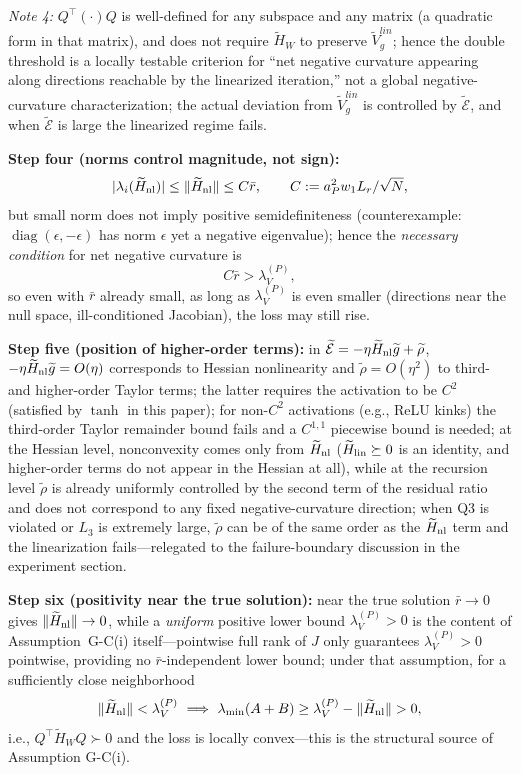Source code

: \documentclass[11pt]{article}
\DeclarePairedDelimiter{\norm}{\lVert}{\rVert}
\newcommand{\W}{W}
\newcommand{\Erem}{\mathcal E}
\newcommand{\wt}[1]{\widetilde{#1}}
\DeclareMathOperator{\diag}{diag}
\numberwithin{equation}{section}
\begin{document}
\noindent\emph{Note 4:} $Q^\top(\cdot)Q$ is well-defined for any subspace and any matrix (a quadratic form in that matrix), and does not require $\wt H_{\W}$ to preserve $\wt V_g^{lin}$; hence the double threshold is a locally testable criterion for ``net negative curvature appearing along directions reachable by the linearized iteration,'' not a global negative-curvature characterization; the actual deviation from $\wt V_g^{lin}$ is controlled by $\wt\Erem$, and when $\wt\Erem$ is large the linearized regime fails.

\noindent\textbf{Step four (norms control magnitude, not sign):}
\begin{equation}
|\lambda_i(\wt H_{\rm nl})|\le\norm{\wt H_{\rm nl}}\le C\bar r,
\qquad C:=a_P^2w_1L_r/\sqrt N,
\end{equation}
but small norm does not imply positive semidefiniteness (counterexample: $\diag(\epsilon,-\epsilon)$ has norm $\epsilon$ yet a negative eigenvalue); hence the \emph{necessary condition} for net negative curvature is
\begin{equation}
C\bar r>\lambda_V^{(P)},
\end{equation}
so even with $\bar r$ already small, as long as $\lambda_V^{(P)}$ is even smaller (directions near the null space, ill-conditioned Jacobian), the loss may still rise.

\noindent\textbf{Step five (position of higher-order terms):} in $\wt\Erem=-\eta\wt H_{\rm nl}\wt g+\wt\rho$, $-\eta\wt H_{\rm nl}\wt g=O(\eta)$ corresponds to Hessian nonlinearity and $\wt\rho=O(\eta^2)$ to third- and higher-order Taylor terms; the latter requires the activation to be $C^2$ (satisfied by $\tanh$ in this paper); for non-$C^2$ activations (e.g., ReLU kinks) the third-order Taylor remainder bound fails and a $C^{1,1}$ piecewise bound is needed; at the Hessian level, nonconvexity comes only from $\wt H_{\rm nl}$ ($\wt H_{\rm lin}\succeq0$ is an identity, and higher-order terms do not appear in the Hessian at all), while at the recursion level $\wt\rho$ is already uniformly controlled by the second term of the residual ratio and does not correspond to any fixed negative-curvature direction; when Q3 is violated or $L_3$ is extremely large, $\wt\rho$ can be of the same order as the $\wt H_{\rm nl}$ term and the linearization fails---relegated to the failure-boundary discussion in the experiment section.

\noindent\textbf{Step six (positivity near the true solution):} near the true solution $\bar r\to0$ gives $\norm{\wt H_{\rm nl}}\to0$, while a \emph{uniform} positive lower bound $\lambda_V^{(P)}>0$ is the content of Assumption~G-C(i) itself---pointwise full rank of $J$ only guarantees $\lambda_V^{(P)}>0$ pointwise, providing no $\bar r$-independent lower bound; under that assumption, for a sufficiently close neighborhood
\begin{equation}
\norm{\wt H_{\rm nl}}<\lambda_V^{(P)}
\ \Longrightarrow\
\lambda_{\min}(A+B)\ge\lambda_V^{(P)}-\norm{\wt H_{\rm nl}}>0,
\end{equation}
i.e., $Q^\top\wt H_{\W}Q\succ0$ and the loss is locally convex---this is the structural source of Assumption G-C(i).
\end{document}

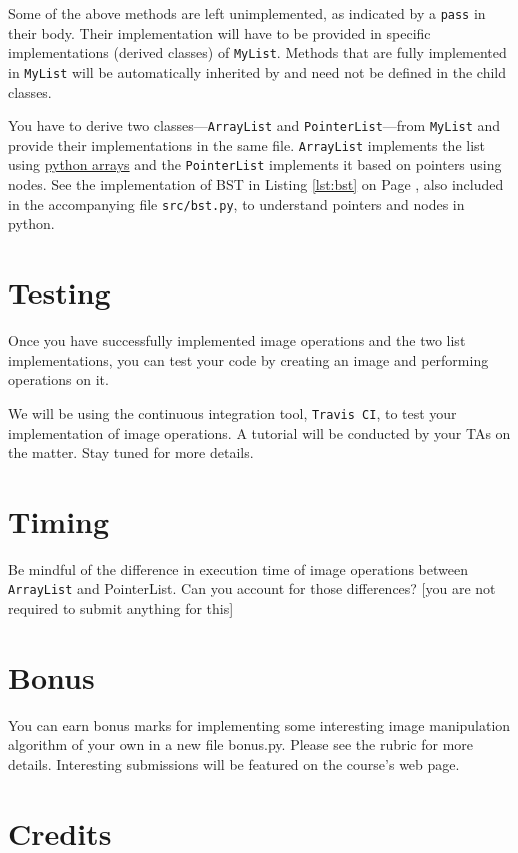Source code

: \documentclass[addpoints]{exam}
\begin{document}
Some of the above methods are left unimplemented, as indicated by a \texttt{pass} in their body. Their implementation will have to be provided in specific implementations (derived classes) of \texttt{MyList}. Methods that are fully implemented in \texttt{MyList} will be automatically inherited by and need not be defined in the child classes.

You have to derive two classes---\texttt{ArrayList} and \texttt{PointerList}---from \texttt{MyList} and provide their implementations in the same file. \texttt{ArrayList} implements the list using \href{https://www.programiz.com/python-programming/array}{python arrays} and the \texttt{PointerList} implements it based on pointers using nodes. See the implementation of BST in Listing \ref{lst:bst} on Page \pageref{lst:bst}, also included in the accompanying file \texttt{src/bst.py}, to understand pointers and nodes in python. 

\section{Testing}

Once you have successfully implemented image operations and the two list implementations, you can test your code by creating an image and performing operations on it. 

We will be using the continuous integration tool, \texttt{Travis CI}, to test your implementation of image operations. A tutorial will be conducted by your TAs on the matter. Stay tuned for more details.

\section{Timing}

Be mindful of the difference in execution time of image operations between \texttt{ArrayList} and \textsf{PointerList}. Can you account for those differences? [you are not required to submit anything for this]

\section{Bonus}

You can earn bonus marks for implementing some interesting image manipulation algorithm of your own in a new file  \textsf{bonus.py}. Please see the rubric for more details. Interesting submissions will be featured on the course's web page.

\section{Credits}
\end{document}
○ ○ ○
Set the records down again word for word; the pictures stay out.

Source code

: \documentclass[11pt]{article}
\DeclarePairedDelimiter{\norm}{\lVert}{\rVert}
\newcommand{\W}{W}
\newcommand{\Erem}{\mathcal E}
\newcommand{\wt}[1]{\widetilde{#1}}
\DeclareMathOperator{\diag}{diag}
\numberwithin{equation}{section}
\begin{document}
\noindent\emph{Note 4:} $Q^\top(\cdot)Q$ is well-defined for any subspace and any matrix (a quadratic form in that matrix), and does not require $\wt H_{\W}$ to preserve $\wt V_g^{lin}$; hence the double threshold is a locally testable criterion for ``net negative curvature appearing along directions reachable by the linearized iteration,'' not a global negative-curvature characterization; the actual deviation from $\wt V_g^{lin}$ is controlled by $\wt\Erem$, and when $\wt\Erem$ is large the linearized regime fails.

\noindent\textbf{Step four (norms control magnitude, not sign):}
\begin{equation}
|\lambda_i(\wt H_{\rm nl})|\le\norm{\wt H_{\rm nl}}\le C\bar r,
\qquad C:=a_P^2w_1L_r/\sqrt N,
\end{equation}
but small norm does not imply positive semidefiniteness (counterexample: $\diag(\epsilon,-\epsilon)$ has norm $\epsilon$ yet a negative eigenvalue); hence the \emph{necessary condition} for net negative curvature is
\begin{equation}
C\bar r>\lambda_V^{(P)},
\end{equation}
so even with $\bar r$ already small, as long as $\lambda_V^{(P)}$ is even smaller (directions near the null space, ill-conditioned Jacobian), the loss may still rise.

\noindent\textbf{Step five (position of higher-order terms):} in $\wt\Erem=-\eta\wt H_{\rm nl}\wt g+\wt\rho$, $-\eta\wt H_{\rm nl}\wt g=O(\eta)$ corresponds to Hessian nonlinearity and $\wt\rho=O(\eta^2)$ to third- and higher-order Taylor terms; the latter requires the activation to be $C^2$ (satisfied by $\tanh$ in this paper); for non-$C^2$ activations (e.g., ReLU kinks) the third-order Taylor remainder bound fails and a $C^{1,1}$ piecewise bound is needed; at the Hessian level, nonconvexity comes only from $\wt H_{\rm nl}$ ($\wt H_{\rm lin}\succeq0$ is an identity, and higher-order terms do not appear in the Hessian at all), while at the recursion level $\wt\rho$ is already uniformly controlled by the second term of the residual ratio and does not correspond to any fixed negative-curvature direction; when Q3 is violated or $L_3$ is extremely large, $\wt\rho$ can be of the same order as the $\wt H_{\rm nl}$ term and the linearization fails---relegated to the failure-boundary discussion in the experiment section.

\noindent\textbf{Step six (positivity near the true solution):} near the true solution $\bar r\to0$ gives $\norm{\wt H_{\rm nl}}\to0$, while a \emph{uniform} positive lower bound $\lambda_V^{(P)}>0$ is the content of Assumption~G-C(i) itself---pointwise full rank of $J$ only guarantees $\lambda_V^{(P)}>0$ pointwise, providing no $\bar r$-independent lower bound; under that assumption, for a sufficiently close neighborhood
\begin{equation}
\norm{\wt H_{\rm nl}}<\lambda_V^{(P)}
\ \Longrightarrow\
\lambda_{\min}(A+B)\ge\lambda_V^{(P)}-\norm{\wt H_{\rm nl}}>0,
\end{equation}
i.e., $Q^\top\wt H_{\W}Q\succ0$ and the loss is locally convex---this is the structural source of Assumption G-C(i).
\end{document}

Source code

: \documentclass[addpoints]{exam}
\begin{document}
Some of the above methods are left unimplemented, as indicated by a \texttt{pass} in their body. Their implementation will have to be provided in specific implementations (derived classes) of \texttt{MyList}. Methods that are fully implemented in \texttt{MyList} will be automatically inherited by and need not be defined in the child classes.

You have to derive two classes---\texttt{ArrayList} and \texttt{PointerList}---from \texttt{MyList} and provide their implementations in the same file. \texttt{ArrayList} implements the list using \href{https://www.programiz.com/python-programming/array}{python arrays} and the \texttt{PointerList} implements it based on pointers using nodes. See the implementation of BST in Listing \ref{lst:bst} on Page \pageref{lst:bst}, also included in the accompanying file \texttt{src/bst.py}, to understand pointers and nodes in python. 

\section{Testing}

Once you have successfully implemented image operations and the two list implementations, you can test your code by creating an image and performing operations on it. 

We will be using the continuous integration tool, \texttt{Travis CI}, to test your implementation of image operations. A tutorial will be conducted by your TAs on the matter. Stay tuned for more details.

\section{Timing}

Be mindful of the difference in execution time of image operations between \texttt{ArrayList} and \textsf{PointerList}. Can you account for those differences? [you are not required to submit anything for this]

\section{Bonus}

You can earn bonus marks for implementing some interesting image manipulation algorithm of your own in a new file  \textsf{bonus.py}. Please see the rubric for more details. Interesting submissions will be featured on the course's web page.

\section{Credits}
\end{document}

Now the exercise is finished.